Japanese

Memento Stella


- JAPAN, HONG KONG / 2018 / No Dialogue / Color / DCP / 60 min

Director, Script, Photography, Editing: Makino Takashi
Sound, Music: Reinier van Houdt
Source: Makino Takashi

This documentary captures various real-life phenomena, reducing them to the finest grains, to be transformed into powerful visual and auditory textures, as if to reconfirm that our planet is an aggregate of light. Within it, we cannot help seeing our strivings as a people down the course of human history. A dance of light and sound that invites us to a wholly unique and transcendent moving image experience.

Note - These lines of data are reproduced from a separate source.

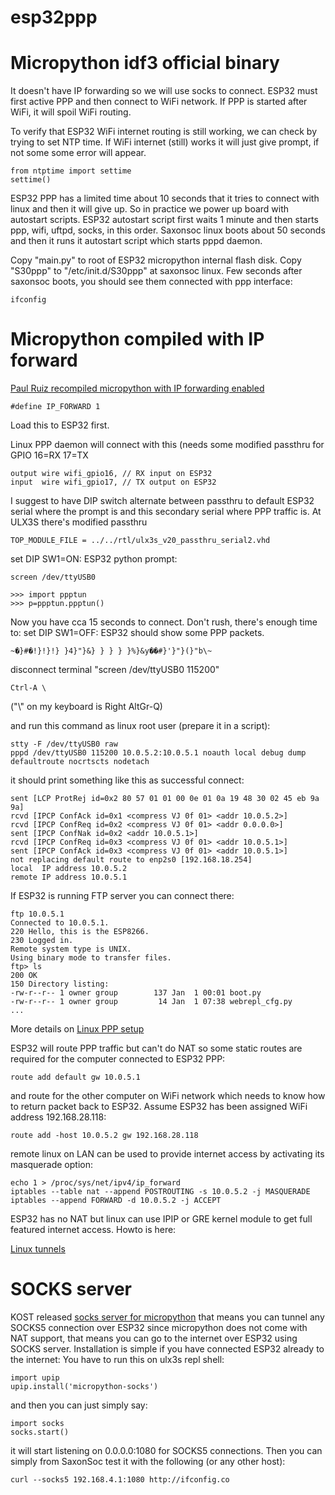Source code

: # esp32ppp

# Micropython idf3 official binary

It doesn't have IP forwarding so we will use socks to connect.
ESP32 must first active PPP and then connect to WiFi network.
If PPP is started after WiFi, it will spoil WiFi routing.

To verify that ESP32 WiFi internet routing is still working,
we can check by trying to set NTP time. If WiFi internet (still) works
it will just give prompt, if not some some error will appear.

    from ntptime import settime
    settime()

ESP32 PPP has a limited time about 10 seconds that it tries to connect with linux
and then it will give up. So in practice we power up board with autostart
scripts. ESP32 autostart script first waits 1 minute and then starts ppp, wifi, uftpd, socks, in this order.
Saxonsoc linux boots about 50 seconds and then it runs it autostart script
which starts pppd daemon.

Copy "main.py" to root of ESP32 micropython internal flash disk.
Copy "S30ppp" to "/etc/init.d/S30ppp" at saxonsoc linux.
Few seconds after saxonsoc boots, you should see them connected with ppp
interface:

    ifconfig


# Micropython compiled with IP forward

[Paul Ruiz recompiled micropython with IP forwarding enabled](https://gitlab.com/pnru/ulx3s-misc/blob/master/upython/upython_pnr5.bin)

    #define IP_FORWARD 1

Load this to ESP32 first.

Linux PPP daemon will connect with this
(needs some modified passthru for GPIO 16=RX 17=TX

    output wire wifi_gpio16, // RX input on ESP32
    input  wire wifi_gpio17, // TX output on ESP32

I suggest to have DIP switch alternate between passthru
to default ESP32 serial where the prompt is and this secondary
serial where PPP traffic is. At ULX3S there's modified passthru

    TOP_MODULE_FILE = ../../rtl/ulx3s_v20_passthru_serial2.vhd

set DIP SW1=ON: ESP32 python prompt:

    screen /dev/ttyUSB0

    >>> import ppptun
    >>> p=ppptun.ppptun()

Now you have cca 15 seconds to connect. Don't rush, there's enough time to:
set DIP SW1=OFF: ESP32 should show some PPP packets.

    ~�}#�!}!}!} }4}"}&} } } } }%}&y��#}'}"}(}"b\~

disconnect terminal "screen /dev/ttyUSB0 115200"

    Ctrl-A \

("\\" on my keyboard is Right AltGr-Q)

and run this command as linux root user (prepare it in a script):

    stty -F /dev/ttyUSB0 raw
    pppd /dev/ttyUSB0 115200 10.0.5.2:10.0.5.1 noauth local debug dump defaultroute nocrtscts nodetach

it should print something like this as successful connect:

    sent [LCP ProtRej id=0x2 80 57 01 01 00 0e 01 0a 19 48 30 02 45 eb 9a 9a]
    rcvd [IPCP ConfAck id=0x1 <compress VJ 0f 01> <addr 10.0.5.2>]
    rcvd [IPCP ConfReq id=0x2 <compress VJ 0f 01> <addr 0.0.0.0>]
    sent [IPCP ConfNak id=0x2 <addr 10.0.5.1>]
    rcvd [IPCP ConfReq id=0x3 <compress VJ 0f 01> <addr 10.0.5.1>]
    sent [IPCP ConfAck id=0x3 <compress VJ 0f 01> <addr 10.0.5.1>]
    not replacing default route to enp2s0 [192.168.18.254]
    local  IP address 10.0.5.2
    remote IP address 10.0.5.1

If ESP32 is running FTP server you can connect there:

    ftp 10.0.5.1
    Connected to 10.0.5.1.
    220 Hello, this is the ESP8266.
    230 Logged in.
    Remote system type is UNIX.
    Using binary mode to transfer files.
    ftp> ls
    200 OK
    150 Directory listing:
    -rw-r--r-- 1 owner group        137 Jan  1 00:01 boot.py
    -rw-r--r-- 1 owner group         14 Jan  1 07:38 webrepl_cfg.py
    ...

More details on [Linux PPP setup](https://www.instructables.com/id/Connect-the-Raspberry-Pi-to-network-using-UART)

ESP32 will route PPP traffic but can't do NAT so some static
routes are required for the computer connected to ESP32 PPP:

    route add default gw 10.0.5.1

and route for the other computer on WiFi network which needs to know how to return
packet back to ESP32. Assume ESP32 has been assigned WiFi address 192.168.28.118:

    route add -host 10.0.5.2 gw 192.168.28.118

remote linux on LAN can be used to provide internet access by activating
its masquerade option:

    echo 1 > /proc/sys/net/ipv4/ip_forward
    iptables --table nat --append POSTROUTING -s 10.0.5.2 -j MASQUERADE
    iptables --append FORWARD -d 10.0.5.2 -j ACCEPT

ESP32 has no NAT but linux can use IPIP or GRE kernel module
to get full featured internet access. Howto is here:

[Linux tunnels](https://developers.redhat.com/blog/2019/05/17/an-introduction-to-linux-virtual-interfaces-tunnels/)

# SOCKS server

KOST released [socks server for
micropython](https://github.com/kost/micropython-socks)
that means you can tunnel any SOCKS5 connection over ESP32
since micropython does not come with NAT support, that means you can go to the internet over ESP32 using SOCKS server.
Installation is simple if you have connected ESP32 already to the internet:
You have to run this on ulx3s repl shell:

    import upip
    upip.install('micropython-socks')

and then you can just simply say:

    import socks
    socks.start()

it will start listening on 0.0.0.0:1080 for SOCKS5 connections.
Then you can simply from SaxonSoc test it with the following (or any other host):

    curl --socks5 192.168.4.1:1080 http://ifconfig.co
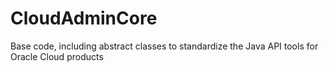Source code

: # CloudAdminCore
Base code, including abstract classes to standardize the Java API tools for Oracle Cloud products
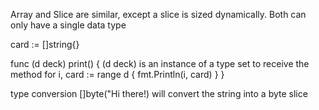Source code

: Array and Slice are similar, except a slice is sized dynamically.  Both can only have a single data type

card := []string{}

func (d deck) print() {       (d deck) is an instance of a type set to receive the method
	for i, card := range d {
		fmt.Println(i, card)
		}
}

type conversion 
[]byte("Hi there!)  will convert the string into a byte slice
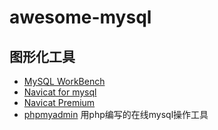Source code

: # awesome-mysql

## 图形化工具

* [MySQL WorkBench](https://dev.mysql.com/downloads/workbench/)
* [Navicat for mysql](https://www.navicat.com.cn/products/navicat-for-mysql)
* [Navicat Premium](https://www.navicat.com.cn/products/navicat-premium)
* [phpmyadmin](https://www.phpmyadmin.net/) 用php编写的在线mysql操作工具
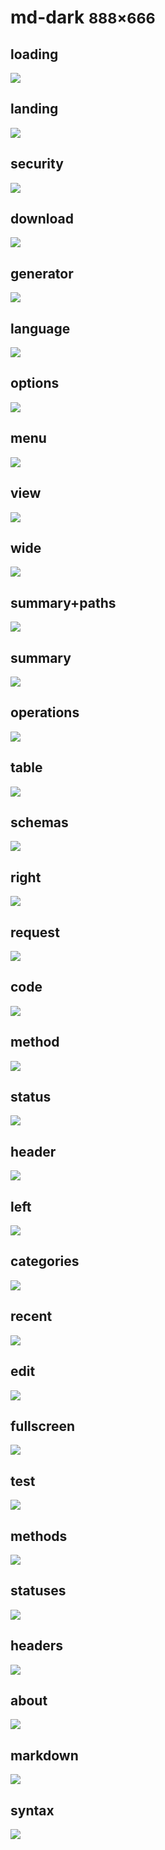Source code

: # md-dark <small>888&times;666</small>

## loading

[![](./images/dark_md_01_loading.png)](./images/dark_md_01_loading.png)

## landing

[![](./images/dark_md_02_landing.png)](./images/dark_md_02_landing.png)

## security

[![](./images/dark_md_03_security.png)](./images/dark_md_03_security.png)

## download

[![](./images/dark_md_04_download.png)](./images/dark_md_04_download.png)

## generator

[![](./images/dark_md_05_generator.png)](./images/dark_md_05_generator.png)

## language

[![](./images/dark_md_06_language.png)](./images/dark_md_06_language.png)

## options

[![](./images/dark_md_07_options.png)](./images/dark_md_07_options.png)

## menu

[![](./images/dark_md_08_menu.png)](./images/dark_md_08_menu.png)

## view

[![](./images/dark_md_09_view.png)](./images/dark_md_09_view.png)

## wide

[![](./images/dark_md_10_wide.png)](./images/dark_md_10_wide.png)

## summary+paths

[![](./images/dark_md_11_summary+paths.png)](./images/dark_md_11_summary+paths.png)

## summary

[![](./images/dark_md_12_summary.png)](./images/dark_md_12_summary.png)

## operations

[![](./images/dark_md_13_operations.png)](./images/dark_md_13_operations.png)

## table

[![](./images/dark_md_14_table.png)](./images/dark_md_14_table.png)

## schemas

[![](./images/dark_md_15_schemas.png)](./images/dark_md_15_schemas.png)

## right

[![](./images/dark_md_16_right.png)](./images/dark_md_16_right.png)

## request

[![](./images/dark_md_17_request.png)](./images/dark_md_17_request.png)

## code

[![](./images/dark_md_18_code.png)](./images/dark_md_18_code.png)

## method

[![](./images/dark_md_19_method.png)](./images/dark_md_19_method.png)

## status

[![](./images/dark_md_20_status.png)](./images/dark_md_20_status.png)

## header

[![](./images/dark_md_21_header.png)](./images/dark_md_21_header.png)

## left

[![](./images/dark_md_22_left.png)](./images/dark_md_22_left.png)

## categories

[![](./images/dark_md_23_categories.png)](./images/dark_md_23_categories.png)

## recent

[![](./images/dark_md_24_recent.png)](./images/dark_md_24_recent.png)

## edit

[![](./images/dark_md_25_edit.png)](./images/dark_md_25_edit.png)

## fullscreen

[![](./images/dark_md_26_fullscreen.png)](./images/dark_md_26_fullscreen.png)

## test

[![](./images/dark_md_27_test.png)](./images/dark_md_27_test.png)

## methods

[![](./images/dark_md_28_methods.png)](./images/dark_md_28_methods.png)

## statuses

[![](./images/dark_md_29_statuses.png)](./images/dark_md_29_statuses.png)

## headers

[![](./images/dark_md_30_headers.png)](./images/dark_md_30_headers.png)

## about

[![](./images/dark_md_31_about.png)](./images/dark_md_31_about.png)

## markdown

[![](./images/dark_md_32_markdown.png)](./images/dark_md_32_markdown.png)

## syntax

[![](./images/dark_md_33_syntax.png)](./images/dark_md_33_syntax.png)


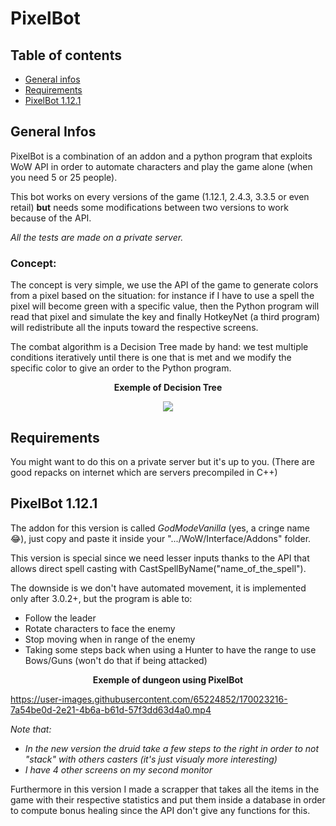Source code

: # PixelBot

## Table of contents
* [General infos](#general-infos)
* [Requirements](#requirements)
* [PixelBot 1.12.1](#pixelbot-1121)

## General Infos

PixelBot is a combination of an addon and a python program that exploits WoW API in order to automate characters and play the game alone (when you need 5 or 25 people).

This bot works on every versions of the game (1.12.1, 2.4.3, 3.3.5 or even retail) **but** needs some modifications between two versions to work because of the API.

*All the tests are made on a private server.*


### Concept:

The concept is very simple, we use the API of the game to generate colors from a pixel based on the situation: for instance if I have to use a spell the pixel will become green with a specific value, then the Python program will read that pixel and simulate the key and finally HotkeyNet (a third program) will redistribute all the inputs toward the respective screens.

The combat algorithm is a Decision Tree made by hand: we test multiple conditions iteratively until there is one that is met and we modify the specific color to give an order to the Python program.

<p align="center"> <b>Exemple of Decision Tree</b> </p>
<p align="center">
<img src="https://www.nvidia.com/content/dam/en-zz/Solutions/glossary/data-science/xgboost/img-2.png">
</p>

## Requirements

You might want to do this on a private server but it's up to you. (There are good repacks on internet which are servers precompiled in C++)

## PixelBot 1.12.1

The addon for this version is called *GodModeVanilla* (yes, a cringe name :joy:), just copy and paste it inside your ".../WoW/Interface/Addons" folder.

This version is special since we need lesser inputs thanks to the API that allows direct spell casting with CastSpellByName("name_of_the_spell").

The downside is we don't have automated movement, it is implemented only after 3.0.2+, but the program is able to:
* Follow the leader
* Rotate characters to face the enemy
* Stop moving when in range of the enemy
* Taking some steps back when using a Hunter to have the range to use Bows/Guns (won't do that if being attacked)

<p align="center"> <b>Exemple of dungeon using PixelBot</b> </p>

https://user-images.githubusercontent.com/65224852/170023216-7a54be0d-2e21-4b6a-b61d-57f3dd63d4a0.mp4

*Note that:*
* *In the new version the druid take a few steps to the right in order to not "stack" with others casters (it's just visualy more interesting)*
* *I have 4 other screens on my second monitor*

Furthermore in this version I made a scrapper that takes all the items in the game with their respective statistics and put them inside a database in order to compute bonus healing since the API don't give any functions for this.
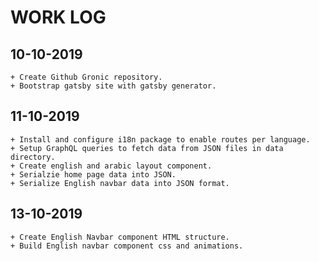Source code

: # WORK LOG 

## 10-10-2019

    + Create Github Gronic repository.
    + Bootstrap gatsby site with gatsby generator.

## 11-10-2019

    + Install and configure i18n package to enable routes per language.
    + Setup GraphQL queries to fetch data from JSON files in data directory.
    + Create english and arabic layout component.
    + Serialzie home page data into JSON.
    + Serialize English navbar data into JSON format.

## 13-10-2019 

    + Create English Navbar component HTML structure.
    + Build English navbar component css and animations.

[Director’s Statement] The film’s title is of my own phrasing—it means, “Think about the stars” or “Don’t forget that we are on a star,” and it’s also the title of a project which I began in the winter of 2016. The project has taken a number of formats, including 360-degree panoramic video, music, installations, and engravings. I’ve travelled the world screening my work for the past few years. And in this dark, dismal world—with countless lives lost to all the war and terror, not to mention natural disasters caused by abnormal weather—death never left my thoughts for a single day. Yet the commonality among all human beings and living things in this world is found not only in the fact that there comes a day when we must all leave this world but also that we are all born on this little planet and continue to inhabit it. I made this film with the hope that if we can remain aware of these facts, if for only for an instant each day, then perhaps we might transcend the spheres of religion, politics, national borders, language and personal desire, so as to be connected somewhere deep down in our hearts—sharing this expression of art, sharing the light and the sounds: this World. The technique by which this film was produced greatly deviates from the forms of documentary, but I believe that this filmmaking approach—that seeks how to react to this world and how to get through it—has a fundamental connection with that of documentary filmmakers.


Makino Takashi

Born in 1978. After graduating from the Cinema Department of the Nihon University College of Art in 2001, Makino Takashi went to London to meet the Quay Brothers, receiving guidance from them in the fields of image, light, and sound. Next, he worked as a telecine colorist on theatrical releases, honing his film and video skills. In 2004 he started organizing film screenings. Using media that includes both film and video, he shoots humans, natural phenomena, cityscapes, and built objects, layering and re-assembling them in editing. His works have an extremely organic and imaginative quality that create an impression of infinite extension, which has earned them the highest praise internationally. Now based in Japan, his films, music, installations and performances have been presented in over 120 cities around the world. He has won numerous prizes at international festivals, including the Tiger Award at the Rotterdam International Film Festival in 2012, as well as other prizes including at the Hamburg International Short Film Festival, the Moscow International Experimental Film Festival, 25FPS International Experimental Film/Video Festival (Croatia), and the VIDEOEX Festival (the first Japanese director to win prizes at all festivals listed here). Served on the jury of the International Competition at YIDFF 2015.